Your goal
Pictures aside, can you reproduce the records word for word?

-- Opening Marker --

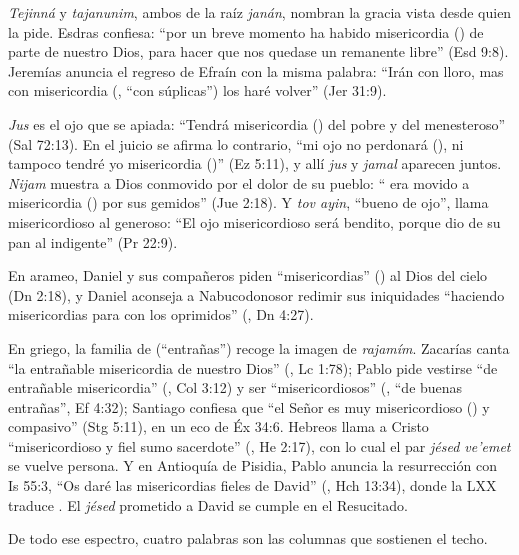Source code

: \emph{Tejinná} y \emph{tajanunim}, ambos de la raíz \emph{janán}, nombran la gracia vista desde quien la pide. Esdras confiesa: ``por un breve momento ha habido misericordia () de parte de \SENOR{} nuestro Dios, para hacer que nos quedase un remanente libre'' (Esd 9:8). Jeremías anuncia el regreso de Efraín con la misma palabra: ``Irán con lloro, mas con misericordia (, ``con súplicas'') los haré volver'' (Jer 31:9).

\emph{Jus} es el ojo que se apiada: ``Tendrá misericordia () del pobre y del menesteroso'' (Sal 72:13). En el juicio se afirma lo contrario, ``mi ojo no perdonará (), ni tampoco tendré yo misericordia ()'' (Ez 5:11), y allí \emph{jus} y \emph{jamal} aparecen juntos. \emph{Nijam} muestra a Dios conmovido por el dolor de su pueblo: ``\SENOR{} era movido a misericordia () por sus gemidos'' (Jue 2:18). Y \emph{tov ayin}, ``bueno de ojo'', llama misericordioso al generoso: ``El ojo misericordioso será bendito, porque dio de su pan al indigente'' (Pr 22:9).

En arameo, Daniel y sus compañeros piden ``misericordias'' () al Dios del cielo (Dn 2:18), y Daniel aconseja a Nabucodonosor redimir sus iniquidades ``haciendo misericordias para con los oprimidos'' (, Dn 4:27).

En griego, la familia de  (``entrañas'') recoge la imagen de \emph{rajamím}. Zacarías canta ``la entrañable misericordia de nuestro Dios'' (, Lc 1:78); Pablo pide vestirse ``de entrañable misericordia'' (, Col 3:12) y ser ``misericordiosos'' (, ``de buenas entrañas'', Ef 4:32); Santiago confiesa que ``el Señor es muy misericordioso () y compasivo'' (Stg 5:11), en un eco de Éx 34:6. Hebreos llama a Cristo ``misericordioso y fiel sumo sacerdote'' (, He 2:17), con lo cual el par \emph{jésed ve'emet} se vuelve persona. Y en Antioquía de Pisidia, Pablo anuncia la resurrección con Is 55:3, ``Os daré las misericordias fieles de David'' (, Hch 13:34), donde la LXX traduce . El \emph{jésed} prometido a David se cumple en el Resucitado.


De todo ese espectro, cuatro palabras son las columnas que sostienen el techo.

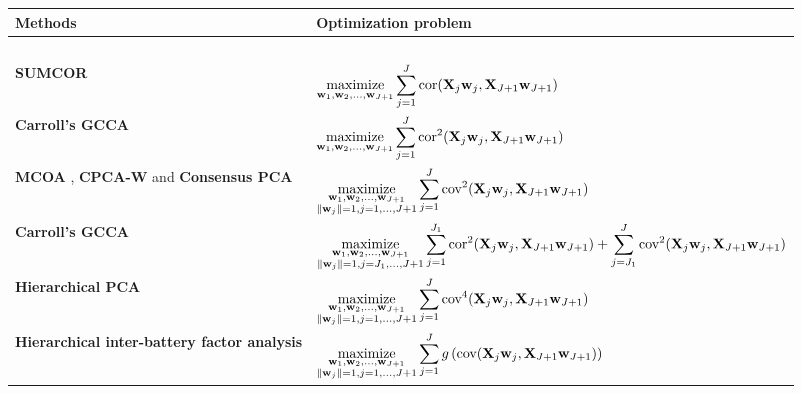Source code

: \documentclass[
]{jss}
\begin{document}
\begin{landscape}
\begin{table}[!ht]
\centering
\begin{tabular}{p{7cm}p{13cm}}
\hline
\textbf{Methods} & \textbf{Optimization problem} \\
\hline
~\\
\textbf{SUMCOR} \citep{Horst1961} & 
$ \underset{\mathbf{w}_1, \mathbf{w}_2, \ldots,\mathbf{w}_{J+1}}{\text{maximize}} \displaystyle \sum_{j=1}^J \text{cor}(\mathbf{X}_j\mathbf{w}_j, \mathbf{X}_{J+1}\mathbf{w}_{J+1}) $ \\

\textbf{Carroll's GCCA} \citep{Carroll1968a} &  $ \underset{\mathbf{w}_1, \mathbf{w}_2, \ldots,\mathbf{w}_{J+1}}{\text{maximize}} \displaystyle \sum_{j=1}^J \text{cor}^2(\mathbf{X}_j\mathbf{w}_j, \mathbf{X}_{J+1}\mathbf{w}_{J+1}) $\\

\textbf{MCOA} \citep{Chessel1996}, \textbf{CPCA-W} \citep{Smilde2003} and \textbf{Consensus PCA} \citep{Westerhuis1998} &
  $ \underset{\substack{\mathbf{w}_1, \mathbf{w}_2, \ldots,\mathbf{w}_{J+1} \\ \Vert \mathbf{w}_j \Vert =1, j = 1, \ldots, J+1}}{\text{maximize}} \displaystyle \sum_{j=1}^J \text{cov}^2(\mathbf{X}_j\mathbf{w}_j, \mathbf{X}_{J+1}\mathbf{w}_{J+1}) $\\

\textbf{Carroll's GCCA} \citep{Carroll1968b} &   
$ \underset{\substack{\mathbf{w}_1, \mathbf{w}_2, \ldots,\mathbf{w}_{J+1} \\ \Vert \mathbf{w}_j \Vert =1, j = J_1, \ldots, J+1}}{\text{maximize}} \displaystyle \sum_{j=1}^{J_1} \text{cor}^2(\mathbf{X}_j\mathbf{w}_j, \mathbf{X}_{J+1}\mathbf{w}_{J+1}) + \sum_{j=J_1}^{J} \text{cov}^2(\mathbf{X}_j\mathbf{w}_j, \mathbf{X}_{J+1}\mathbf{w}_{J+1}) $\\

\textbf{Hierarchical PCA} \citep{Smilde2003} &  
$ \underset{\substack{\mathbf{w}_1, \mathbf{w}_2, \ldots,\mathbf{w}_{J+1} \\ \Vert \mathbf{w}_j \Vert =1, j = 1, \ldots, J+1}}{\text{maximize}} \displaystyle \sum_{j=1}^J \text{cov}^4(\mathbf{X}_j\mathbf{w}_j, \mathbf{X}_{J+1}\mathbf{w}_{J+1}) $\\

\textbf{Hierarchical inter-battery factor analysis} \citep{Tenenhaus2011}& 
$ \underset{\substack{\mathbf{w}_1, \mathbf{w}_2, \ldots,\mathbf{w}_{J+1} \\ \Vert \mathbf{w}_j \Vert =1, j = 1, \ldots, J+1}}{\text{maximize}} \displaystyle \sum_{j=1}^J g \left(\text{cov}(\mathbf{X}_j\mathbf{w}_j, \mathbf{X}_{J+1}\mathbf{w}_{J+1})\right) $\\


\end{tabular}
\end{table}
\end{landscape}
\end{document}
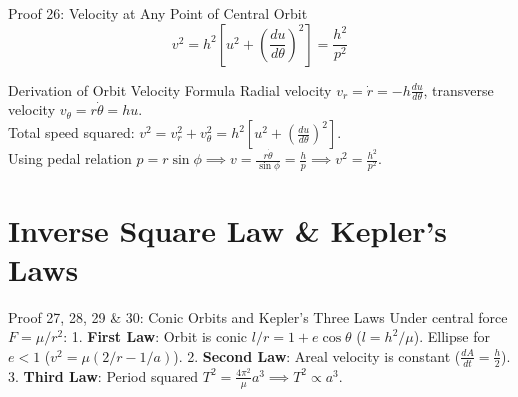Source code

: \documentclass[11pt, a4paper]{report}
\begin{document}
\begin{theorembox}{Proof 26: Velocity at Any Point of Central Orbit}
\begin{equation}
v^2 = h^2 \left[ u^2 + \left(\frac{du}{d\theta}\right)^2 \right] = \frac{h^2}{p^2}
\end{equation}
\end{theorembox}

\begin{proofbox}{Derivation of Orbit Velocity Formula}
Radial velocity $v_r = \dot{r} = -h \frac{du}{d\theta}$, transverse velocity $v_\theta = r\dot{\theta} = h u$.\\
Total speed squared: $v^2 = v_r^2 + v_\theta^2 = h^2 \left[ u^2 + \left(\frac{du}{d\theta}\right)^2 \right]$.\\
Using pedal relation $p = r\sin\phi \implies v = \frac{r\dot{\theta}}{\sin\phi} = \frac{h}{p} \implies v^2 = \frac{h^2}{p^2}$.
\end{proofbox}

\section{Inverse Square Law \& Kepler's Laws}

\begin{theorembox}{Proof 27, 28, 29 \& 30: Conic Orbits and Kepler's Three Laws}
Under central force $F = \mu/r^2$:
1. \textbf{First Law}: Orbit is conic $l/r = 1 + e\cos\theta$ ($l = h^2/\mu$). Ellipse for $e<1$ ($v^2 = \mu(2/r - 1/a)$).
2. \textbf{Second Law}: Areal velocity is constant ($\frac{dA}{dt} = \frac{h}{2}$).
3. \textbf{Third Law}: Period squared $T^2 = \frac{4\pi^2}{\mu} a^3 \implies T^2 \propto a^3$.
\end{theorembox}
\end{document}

-- Closing Marker --

Response area
Source code

: \emph{Tejinná} y \emph{tajanunim}, ambos de la raíz \emph{janán}, nombran la gracia vista desde quien la pide. Esdras confiesa: ``por un breve momento ha habido misericordia () de parte de \SENOR{} nuestro Dios, para hacer que nos quedase un remanente libre'' (Esd 9:8). Jeremías anuncia el regreso de Efraín con la misma palabra: ``Irán con lloro, mas con misericordia (, ``con súplicas'') los haré volver'' (Jer 31:9).

\emph{Jus} es el ojo que se apiada: ``Tendrá misericordia () del pobre y del menesteroso'' (Sal 72:13). En el juicio se afirma lo contrario, ``mi ojo no perdonará (), ni tampoco tendré yo misericordia ()'' (Ez 5:11), y allí \emph{jus} y \emph{jamal} aparecen juntos. \emph{Nijam} muestra a Dios conmovido por el dolor de su pueblo: ``\SENOR{} era movido a misericordia () por sus gemidos'' (Jue 2:18). Y \emph{tov ayin}, ``bueno de ojo'', llama misericordioso al generoso: ``El ojo misericordioso será bendito, porque dio de su pan al indigente'' (Pr 22:9).

En arameo, Daniel y sus compañeros piden ``misericordias'' () al Dios del cielo (Dn 2:18), y Daniel aconseja a Nabucodonosor redimir sus iniquidades ``haciendo misericordias para con los oprimidos'' (, Dn 4:27).

En griego, la familia de  (``entrañas'') recoge la imagen de \emph{rajamím}. Zacarías canta ``la entrañable misericordia de nuestro Dios'' (, Lc 1:78); Pablo pide vestirse ``de entrañable misericordia'' (, Col 3:12) y ser ``misericordiosos'' (, ``de buenas entrañas'', Ef 4:32); Santiago confiesa que ``el Señor es muy misericordioso () y compasivo'' (Stg 5:11), en un eco de Éx 34:6. Hebreos llama a Cristo ``misericordioso y fiel sumo sacerdote'' (, He 2:17), con lo cual el par \emph{jésed ve'emet} se vuelve persona. Y en Antioquía de Pisidia, Pablo anuncia la resurrección con Is 55:3, ``Os daré las misericordias fieles de David'' (, Hch 13:34), donde la LXX traduce . El \emph{jésed} prometido a David se cumple en el Resucitado.


De todo ese espectro, cuatro palabras son las columnas que sostienen el techo.

Source code

: \documentclass[
]{jss}
\begin{document}
\begin{landscape}
\begin{table}[!ht]
\centering
\begin{tabular}{p{7cm}p{13cm}}
\hline
\textbf{Methods} & \textbf{Optimization problem} \\
\hline
~\\
\textbf{SUMCOR} \citep{Horst1961} & 
$ \underset{\mathbf{w}_1, \mathbf{w}_2, \ldots,\mathbf{w}_{J+1}}{\text{maximize}} \displaystyle \sum_{j=1}^J \text{cor}(\mathbf{X}_j\mathbf{w}_j, \mathbf{X}_{J+1}\mathbf{w}_{J+1}) $ \\

\textbf{Carroll's GCCA} \citep{Carroll1968a} &  $ \underset{\mathbf{w}_1, \mathbf{w}_2, \ldots,\mathbf{w}_{J+1}}{\text{maximize}} \displaystyle \sum_{j=1}^J \text{cor}^2(\mathbf{X}_j\mathbf{w}_j, \mathbf{X}_{J+1}\mathbf{w}_{J+1}) $\\

\textbf{MCOA} \citep{Chessel1996}, \textbf{CPCA-W} \citep{Smilde2003} and \textbf{Consensus PCA} \citep{Westerhuis1998} &
  $ \underset{\substack{\mathbf{w}_1, \mathbf{w}_2, \ldots,\mathbf{w}_{J+1} \\ \Vert \mathbf{w}_j \Vert =1, j = 1, \ldots, J+1}}{\text{maximize}} \displaystyle \sum_{j=1}^J \text{cov}^2(\mathbf{X}_j\mathbf{w}_j, \mathbf{X}_{J+1}\mathbf{w}_{J+1}) $\\

\textbf{Carroll's GCCA} \citep{Carroll1968b} &   
$ \underset{\substack{\mathbf{w}_1, \mathbf{w}_2, \ldots,\mathbf{w}_{J+1} \\ \Vert \mathbf{w}_j \Vert =1, j = J_1, \ldots, J+1}}{\text{maximize}} \displaystyle \sum_{j=1}^{J_1} \text{cor}^2(\mathbf{X}_j\mathbf{w}_j, \mathbf{X}_{J+1}\mathbf{w}_{J+1}) + \sum_{j=J_1}^{J} \text{cov}^2(\mathbf{X}_j\mathbf{w}_j, \mathbf{X}_{J+1}\mathbf{w}_{J+1}) $\\

\textbf{Hierarchical PCA} \citep{Smilde2003} &  
$ \underset{\substack{\mathbf{w}_1, \mathbf{w}_2, \ldots,\mathbf{w}_{J+1} \\ \Vert \mathbf{w}_j \Vert =1, j = 1, \ldots, J+1}}{\text{maximize}} \displaystyle \sum_{j=1}^J \text{cov}^4(\mathbf{X}_j\mathbf{w}_j, \mathbf{X}_{J+1}\mathbf{w}_{J+1}) $\\

\textbf{Hierarchical inter-battery factor analysis} \citep{Tenenhaus2011}& 
$ \underset{\substack{\mathbf{w}_1, \mathbf{w}_2, \ldots,\mathbf{w}_{J+1} \\ \Vert \mathbf{w}_j \Vert =1, j = 1, \ldots, J+1}}{\text{maximize}} \displaystyle \sum_{j=1}^J g \left(\text{cov}(\mathbf{X}_j\mathbf{w}_j, \mathbf{X}_{J+1}\mathbf{w}_{J+1})\right) $\\


\end{tabular}
\end{table}
\end{landscape}
\end{document}
Source code

: \documentclass[11pt, a4paper]{report}
\begin{document}
\begin{theorembox}{Proof 26: Velocity at Any Point of Central Orbit}
\begin{equation}
v^2 = h^2 \left[ u^2 + \left(\frac{du}{d\theta}\right)^2 \right] = \frac{h^2}{p^2}
\end{equation}
\end{theorembox}

\begin{proofbox}{Derivation of Orbit Velocity Formula}
Radial velocity $v_r = \dot{r} = -h \frac{du}{d\theta}$, transverse velocity $v_\theta = r\dot{\theta} = h u$.\\
Total speed squared: $v^2 = v_r^2 + v_\theta^2 = h^2 \left[ u^2 + \left(\frac{du}{d\theta}\right)^2 \right]$.\\
Using pedal relation $p = r\sin\phi \implies v = \frac{r\dot{\theta}}{\sin\phi} = \frac{h}{p} \implies v^2 = \frac{h^2}{p^2}$.
\end{proofbox}

\section{Inverse Square Law \& Kepler's Laws}

\begin{theorembox}{Proof 27, 28, 29 \& 30: Conic Orbits and Kepler's Three Laws}
Under central force $F = \mu/r^2$:
1. \textbf{First Law}: Orbit is conic $l/r = 1 + e\cos\theta$ ($l = h^2/\mu$). Ellipse for $e<1$ ($v^2 = \mu(2/r - 1/a)$).
2. \textbf{Second Law}: Areal velocity is constant ($\frac{dA}{dt} = \frac{h}{2}$).
3. \textbf{Third Law}: Period squared $T^2 = \frac{4\pi^2}{\mu} a^3 \implies T^2 \propto a^3$.
\end{theorembox}
\end{document}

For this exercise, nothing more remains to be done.